Ciò lo tormentava, non lo credeva possibile, ma non tanto il fatto che un fantasma si palesasse a qualche essere ancora in vita, questo no, piuttosto a destabilizzarlo era il modo con il quale Kakyoin si stesse approcciando alla sua piccola Jolyne. Per l'appunto non si comportava per nulla come quando era in vita, questo lo aveva appreso attraverso le pagine della bambina nella quale appariva come un completo mostro inquietante. Tutta la dolcezza, lo spirito e la simpatia che lo avevano caratterizzato in vita parevano svaniti per lasciare posto solo a qualità e modi di fare negativi e per nulla sani, insomma era divenuto il proprio opposto e questo non se lo spiegava.

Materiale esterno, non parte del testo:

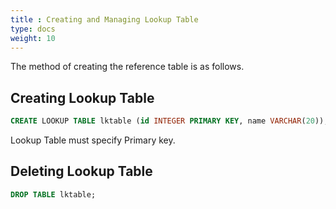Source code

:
 ```yaml
---
title : Creating and Managing Lookup Table
type: docs
weight: 10
---
```


The method of creating the reference table is as follows.

## Creating Lookup Table

```sql
CREATE LOOKUP TABLE lktable (id INTEGER PRIMARY KEY, name VARCHAR(20));
```

Lookup Table must specify Primary key.


## Deleting Lookup Table

```sql
DROP TABLE lktable;
```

Mentre passava le dita fra i capelli della figlia, continuò a rimanere vigile ad osservare attentamente l'ambiente circostante con Star Platinum al proprio fianco che fluttuava dove solitamente dormiva la moglie, quella notte assente in quanto in viaggio di lavoro. Prima o poi, a suo parere, lo spirito si sarebbe palesato, quando non era ovviamente certo, ma sarebbe stato paziente certamente e avrebbe difeso la piccola Jolyne in caso di bisogno. In cuor suo sperava di non dover ricorrere a utilizzare -non era ben chiaro come- la violenza sull'amico scomparso.

Schiuse le labbra per emettere un lieve sbadiglio, il suo corpo aveva decisamente bisogno di riposo, era ben visibile anche nel suo stand, la cui aura emessa pareva meno minacciosa e possente del solito. Jotaro nemmeno lo aveva notato da quanto i suoi occhi si stavano facendo meno vigili a causa del torpore provocato dalla stanchezza e dal bisogno di sonno. Cercò comunque di tenere duro e di non lasciarsi andare. Strinse la figlia al proprio petto, continuando a cullarla e a dedicarle carezze, tentando in ogni caso di rimanere in allerta per essere pronto a intervenire in caso di necessità. Purtroppo per lui, quel bisogno fisico contro il quale stava lottando ebbe il sopravvento e chiuse le palpebre.